No One Will Guess You’re a Rookie Painter If You Follow These Tips
Technique is everything, but so is prep.
Updated Sep 29, 2021 6:53 AM
A blank white wall is the least intimidating feature in a home—until you go to paint it. You don’t have to be Van Gogh to turn it into something special (or simply cover it with a solid color, for that matter), but you should arm yourself with some basic skills. Because what many first-timers don’t realize is that the most common painting mistakes happen before you even pick up a brush.
Every choice you make, from picking out the finish to purchasing blue tape, will ultimately affect how smoothly the process goes. All of this prep work might seem like a nuisance, but skipping an essential step can cost you time and money, especially if you’re using a special finish or painting over new Sheetrock. We took our most pressing beginner questions to a handful of interior designers and industry experts; avoid a DIY gone wrong by following their top tips.
Sample, Sample, Sample
Testing out your options isn’t just a matter of figuring out which hue you like best, but understanding how the light and other existing colors in the room will alter the paint’s undertones. As we were recently reminded by Orlando Soria, a light gray can look blue if you have a yellowish ceiling that’s reflecting onto the walls. Live with small doses of your choices for a few days before making the final decision.
Know Your Finishes
There are certain finishes (flat, high-gloss, eggshell, semigloss, satin) that look better in certain rooms and on certain surfaces than others.
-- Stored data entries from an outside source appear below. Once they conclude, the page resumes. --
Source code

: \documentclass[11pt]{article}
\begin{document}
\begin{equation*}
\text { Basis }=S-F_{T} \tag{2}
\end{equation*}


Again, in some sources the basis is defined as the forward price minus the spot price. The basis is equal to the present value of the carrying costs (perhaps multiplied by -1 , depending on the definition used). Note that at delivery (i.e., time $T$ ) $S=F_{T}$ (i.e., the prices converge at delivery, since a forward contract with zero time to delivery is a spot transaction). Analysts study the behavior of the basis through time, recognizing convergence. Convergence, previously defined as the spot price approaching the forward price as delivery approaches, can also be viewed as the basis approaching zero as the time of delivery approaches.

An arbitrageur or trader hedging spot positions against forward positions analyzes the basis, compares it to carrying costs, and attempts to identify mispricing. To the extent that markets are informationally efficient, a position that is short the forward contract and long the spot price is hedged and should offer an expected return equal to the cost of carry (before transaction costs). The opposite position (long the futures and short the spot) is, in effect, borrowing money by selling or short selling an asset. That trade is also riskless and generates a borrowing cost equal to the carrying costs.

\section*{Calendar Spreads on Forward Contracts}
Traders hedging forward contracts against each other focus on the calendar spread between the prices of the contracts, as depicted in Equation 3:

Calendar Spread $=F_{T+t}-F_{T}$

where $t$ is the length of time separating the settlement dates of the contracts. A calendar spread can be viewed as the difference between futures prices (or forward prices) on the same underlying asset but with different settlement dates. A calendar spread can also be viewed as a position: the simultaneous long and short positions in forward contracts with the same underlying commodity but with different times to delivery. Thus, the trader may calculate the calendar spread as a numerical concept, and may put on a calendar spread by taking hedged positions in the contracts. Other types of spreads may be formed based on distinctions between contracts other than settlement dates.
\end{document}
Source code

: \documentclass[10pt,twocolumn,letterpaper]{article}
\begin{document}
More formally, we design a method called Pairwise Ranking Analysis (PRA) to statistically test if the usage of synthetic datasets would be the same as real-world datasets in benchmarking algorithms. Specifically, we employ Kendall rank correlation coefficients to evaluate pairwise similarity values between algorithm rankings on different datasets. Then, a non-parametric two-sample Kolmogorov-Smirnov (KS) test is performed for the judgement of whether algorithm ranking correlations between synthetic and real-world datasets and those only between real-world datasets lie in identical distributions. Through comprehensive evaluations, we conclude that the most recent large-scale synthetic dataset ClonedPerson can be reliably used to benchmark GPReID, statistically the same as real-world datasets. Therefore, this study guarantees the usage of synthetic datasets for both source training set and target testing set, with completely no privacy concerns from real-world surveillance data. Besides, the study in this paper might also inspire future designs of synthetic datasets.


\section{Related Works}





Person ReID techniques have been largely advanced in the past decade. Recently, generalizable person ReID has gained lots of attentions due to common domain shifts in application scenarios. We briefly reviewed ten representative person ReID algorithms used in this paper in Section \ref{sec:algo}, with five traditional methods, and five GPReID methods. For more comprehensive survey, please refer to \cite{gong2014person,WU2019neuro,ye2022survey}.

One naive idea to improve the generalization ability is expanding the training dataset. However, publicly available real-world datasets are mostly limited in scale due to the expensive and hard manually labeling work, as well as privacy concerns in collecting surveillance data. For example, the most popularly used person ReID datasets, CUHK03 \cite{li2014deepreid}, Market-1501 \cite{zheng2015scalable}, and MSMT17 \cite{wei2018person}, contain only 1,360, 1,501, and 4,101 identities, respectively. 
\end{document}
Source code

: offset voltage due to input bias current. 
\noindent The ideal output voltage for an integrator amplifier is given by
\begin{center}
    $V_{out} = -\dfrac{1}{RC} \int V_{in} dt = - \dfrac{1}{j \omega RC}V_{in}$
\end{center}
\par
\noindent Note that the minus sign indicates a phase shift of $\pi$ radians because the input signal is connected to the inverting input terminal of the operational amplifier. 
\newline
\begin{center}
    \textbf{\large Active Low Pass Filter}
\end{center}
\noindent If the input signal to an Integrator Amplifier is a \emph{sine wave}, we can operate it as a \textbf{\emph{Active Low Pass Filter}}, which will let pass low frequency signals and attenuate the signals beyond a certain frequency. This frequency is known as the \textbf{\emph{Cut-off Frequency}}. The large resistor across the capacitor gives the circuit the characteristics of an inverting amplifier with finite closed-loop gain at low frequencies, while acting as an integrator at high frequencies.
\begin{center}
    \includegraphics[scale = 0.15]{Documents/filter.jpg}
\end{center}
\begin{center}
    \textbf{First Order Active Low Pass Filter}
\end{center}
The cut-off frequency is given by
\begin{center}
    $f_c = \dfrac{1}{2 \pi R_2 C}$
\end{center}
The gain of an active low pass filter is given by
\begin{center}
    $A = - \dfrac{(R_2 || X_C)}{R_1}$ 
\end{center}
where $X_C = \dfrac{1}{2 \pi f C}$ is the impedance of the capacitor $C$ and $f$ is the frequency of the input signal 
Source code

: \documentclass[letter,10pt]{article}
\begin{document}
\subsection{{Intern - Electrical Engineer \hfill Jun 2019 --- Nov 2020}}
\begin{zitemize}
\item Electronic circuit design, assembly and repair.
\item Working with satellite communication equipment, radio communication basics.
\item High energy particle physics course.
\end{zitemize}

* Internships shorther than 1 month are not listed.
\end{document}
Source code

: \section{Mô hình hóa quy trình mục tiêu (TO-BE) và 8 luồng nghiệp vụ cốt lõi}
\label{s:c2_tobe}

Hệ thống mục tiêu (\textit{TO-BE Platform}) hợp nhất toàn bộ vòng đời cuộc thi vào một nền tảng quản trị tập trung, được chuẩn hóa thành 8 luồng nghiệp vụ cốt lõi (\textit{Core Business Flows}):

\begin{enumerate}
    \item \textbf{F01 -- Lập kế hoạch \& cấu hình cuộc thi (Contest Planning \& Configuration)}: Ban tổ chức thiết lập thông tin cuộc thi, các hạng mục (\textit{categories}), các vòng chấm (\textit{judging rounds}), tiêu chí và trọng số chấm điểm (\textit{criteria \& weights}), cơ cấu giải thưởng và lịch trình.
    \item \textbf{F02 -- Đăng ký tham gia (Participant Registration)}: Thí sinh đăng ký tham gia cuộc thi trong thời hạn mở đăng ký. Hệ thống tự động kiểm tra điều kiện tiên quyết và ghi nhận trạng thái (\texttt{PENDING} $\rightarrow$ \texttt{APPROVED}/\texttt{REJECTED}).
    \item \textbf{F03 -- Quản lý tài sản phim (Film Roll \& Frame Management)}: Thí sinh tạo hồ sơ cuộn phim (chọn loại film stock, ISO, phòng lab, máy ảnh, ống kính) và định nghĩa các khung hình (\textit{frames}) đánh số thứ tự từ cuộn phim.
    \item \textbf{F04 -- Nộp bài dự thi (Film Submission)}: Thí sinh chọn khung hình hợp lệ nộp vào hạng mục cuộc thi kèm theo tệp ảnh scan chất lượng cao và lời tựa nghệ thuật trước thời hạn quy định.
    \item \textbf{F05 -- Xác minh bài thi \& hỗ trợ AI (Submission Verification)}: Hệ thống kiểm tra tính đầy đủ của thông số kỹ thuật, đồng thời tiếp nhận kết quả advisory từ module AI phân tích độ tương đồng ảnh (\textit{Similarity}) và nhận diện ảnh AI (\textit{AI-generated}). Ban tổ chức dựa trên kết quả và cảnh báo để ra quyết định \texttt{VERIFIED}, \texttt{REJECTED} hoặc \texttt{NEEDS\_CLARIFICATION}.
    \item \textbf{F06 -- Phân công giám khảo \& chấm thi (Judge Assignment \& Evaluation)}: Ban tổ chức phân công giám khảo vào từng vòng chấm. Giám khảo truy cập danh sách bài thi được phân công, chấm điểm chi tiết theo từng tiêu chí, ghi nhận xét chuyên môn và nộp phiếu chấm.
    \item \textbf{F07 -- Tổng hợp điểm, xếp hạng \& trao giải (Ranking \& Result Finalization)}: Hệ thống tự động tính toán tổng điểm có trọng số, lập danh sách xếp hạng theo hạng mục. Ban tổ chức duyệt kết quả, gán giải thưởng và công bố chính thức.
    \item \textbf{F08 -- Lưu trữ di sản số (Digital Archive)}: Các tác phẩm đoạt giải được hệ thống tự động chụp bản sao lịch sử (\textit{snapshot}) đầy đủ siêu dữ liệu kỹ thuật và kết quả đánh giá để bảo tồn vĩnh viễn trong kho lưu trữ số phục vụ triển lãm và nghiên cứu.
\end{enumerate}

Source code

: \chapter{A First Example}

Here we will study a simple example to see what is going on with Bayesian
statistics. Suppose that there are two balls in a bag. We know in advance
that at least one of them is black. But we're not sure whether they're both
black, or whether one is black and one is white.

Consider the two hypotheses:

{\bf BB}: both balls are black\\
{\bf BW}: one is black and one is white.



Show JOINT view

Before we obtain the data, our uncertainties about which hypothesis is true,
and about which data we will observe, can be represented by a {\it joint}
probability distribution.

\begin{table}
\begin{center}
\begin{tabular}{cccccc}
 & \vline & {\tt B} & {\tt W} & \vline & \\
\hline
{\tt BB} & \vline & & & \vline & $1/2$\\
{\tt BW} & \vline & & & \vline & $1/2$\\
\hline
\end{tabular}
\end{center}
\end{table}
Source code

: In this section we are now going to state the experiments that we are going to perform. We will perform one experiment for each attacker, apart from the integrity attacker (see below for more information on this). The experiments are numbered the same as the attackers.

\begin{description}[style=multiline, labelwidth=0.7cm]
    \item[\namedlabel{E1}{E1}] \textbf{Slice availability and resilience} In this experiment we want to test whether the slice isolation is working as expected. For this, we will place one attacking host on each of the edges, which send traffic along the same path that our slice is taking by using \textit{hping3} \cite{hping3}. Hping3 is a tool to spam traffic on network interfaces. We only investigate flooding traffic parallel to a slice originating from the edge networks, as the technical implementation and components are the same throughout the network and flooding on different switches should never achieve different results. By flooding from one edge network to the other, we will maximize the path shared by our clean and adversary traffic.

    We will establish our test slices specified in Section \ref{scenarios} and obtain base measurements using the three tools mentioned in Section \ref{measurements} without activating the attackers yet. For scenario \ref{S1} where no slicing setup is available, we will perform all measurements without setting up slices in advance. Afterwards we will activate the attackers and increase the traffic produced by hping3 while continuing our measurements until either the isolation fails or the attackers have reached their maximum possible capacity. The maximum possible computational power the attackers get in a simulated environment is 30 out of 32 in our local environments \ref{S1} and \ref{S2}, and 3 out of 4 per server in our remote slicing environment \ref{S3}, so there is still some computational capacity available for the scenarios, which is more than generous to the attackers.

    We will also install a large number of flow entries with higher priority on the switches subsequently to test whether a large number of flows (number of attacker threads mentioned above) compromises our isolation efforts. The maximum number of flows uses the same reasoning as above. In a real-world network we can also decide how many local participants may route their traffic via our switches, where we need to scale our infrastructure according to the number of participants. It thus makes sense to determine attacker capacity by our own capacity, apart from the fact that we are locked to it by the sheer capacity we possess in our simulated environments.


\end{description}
For instance, it’s best to avoid using flat paint on the walls in a high-traffic area; it’s often harder to clean and soaks up light rather than reflecting it. Essentially, the higher the sheen, the more defects it will show. “My rule of thumb is: Flat on the ceiling, eggshell on the walls, and satin or semigloss for doors and trim,” says Jacquelyn Clark of Lark and Linen.
Save Your Boldest Swatches for Furniture
Choosing the right paint color is as much about personality as it is scale. Neon green sounds cool in theory, but will you still be into it once it’s covering all four walls? Odds are, probably not. “I think the biggest mistake I see people making with paint is picking colors that are far too saturated,” shares Clark. If you’re on the fence, fall back on a soft pastel, like lavender or muted yellow, for the whole room and save the electric blues and hot pinks for when you want to breathe new life into an old shelving unit.
Clean Your Canvas
Once you’ve removed the necessary items from the room, like picture frames, doorknobs, doors, and nails, and protected furniture and flooring with plastic sheeting, don’t forget to prep your surface. Clean the walls with warm water and dish soap to remove dust and surface debris. Once they’re thoroughly dry, patch any cracks, holes, or other imperfections. Allow the compound to dry completely, then sand those areas so they blend evenly with the surface. Finally, put painter’s tape along the trim and where the walls meet the ceiling.
Invest in Quality Tools
Little known fact: Not all bristles are created equal. While it’s tempting to save on tools (especially if you’re dropping $200-plus on the cans), purchasing hardworking brushes will save you money in the long run. “A quality brush will apply more paint quicker and give you a good, clean, straight line. Not to mention, it will last a lifetime if you take care of it,” explains Mike Mundwiller, a field integration manager at Benjamin Moore.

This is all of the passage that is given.